Peptídeos sintéticos podem suprimir a formação de agregados amiloides prejudiciais

Mecanismo proposto e modelos hipotéticos de co-montagem de nanofibra IAPP/ACM versus auto-montagem de amiloide IAPP. A parte inferior, IAPP auto-montagem em oligômeros tóxicos e fibrilas amilóides. A parte superior, na presença de ACMs, monômeros IAPP/espécies pré-fibrilares são redirecionados para heteromontagens inicialmente amorfas e não tóxicas, que se convertem em nanofibras heteroméricas semelhantes a fibrilas amilóides, mas invisíveis a ThT e não tóxicas e suas superestruturas fibrosas. São mostrados modelos hipotéticos de nanofibras heteroméricas (a–c) e suas co-montagens supramoleculares (d) geradas por co-montagem lateral (a, b, d) ou axial (c) do ACM com duas das dobras de fIAPP previamente sugeridas ou suas variantes (indicadas por “*”). O ACM é mostrado em dobras fita-alça-fita que mimetizam núcleo amiloide Aβ; pontos azuis indicam restos de N-metil. Crédito: Comunicações da Natureza (2022). DOI: 10.1038/s41467-022-32688-0
Na doença de Alzheimer, a degeneração das células cerebrais está ligada à formação de agregados e depósitos proteicos tóxicos conhecidos como placas amilóides. Processos semelhantes também desempenham um papel importante no diabetes tipo 2. Uma equipe de pesquisa sob a liderança da Universidade Técnica de Munique desenvolveu agora “mini-proteínas”, os chamados peptídeos, que são capazes de ligar as proteínas que formam amilóides e impedir sua agregação em amiloides citotóxicos.

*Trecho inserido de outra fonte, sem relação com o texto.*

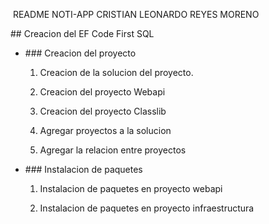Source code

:  README NOTI-APP CRISTIAN LEONARDO REYES MORENO

## Creacion del EF Code First SQL

- ### Creacion del proyecto
  
  1. Creacion de la solucion del proyecto.
    
  2. Creacion del proyecto Webapi
    
  3. Creacion del proyecto Classlib
    
  4. Agregar proyectos a la solucion
    
  5. Agregar la relacion entre proyectos
    
- ### Instalacion de paquetes
  
  1. Instalacion de paquetes en proyecto webapi
    
  2. Instalacion de paquetes en proyecto infraestructura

Muitas células e doenças neurodegenerativas estão ligados à formação de agregados proteicos tóxicos que causam a morte celular. Representantes proeminentes dessas doenças são a doença de Alzheimer e o tipo 2 diabetes mellitus, com mais de 50 milhões e 400 milhões de pacientes em todo o mundo, respectivamente. É importante ressaltar que o número de pacientes com Alzheimer e diabetes continua a aumentar, à medida que a população envelhece. No entanto, as duas doenças permanecem até agora incuráveis. Portanto, há uma necessidade urgente de novas abordagens terapêuticas.
Visando a formação de substâncias nocivas amilóide agregados é uma abordagem promissora. Uma equipe liderada por Afrodite Kapurniotu, professora de Bioquímica de Peptídeos na Universidade Técnica de Munique (TUM), desenvolveu um novo peptídeos sintéticos, que são capazes em modelos experimentais de bloquear a agregação amiloide tóxica ligada a ambas as doenças. Suas pesquisas são publicadas em Comunicações da Natureza.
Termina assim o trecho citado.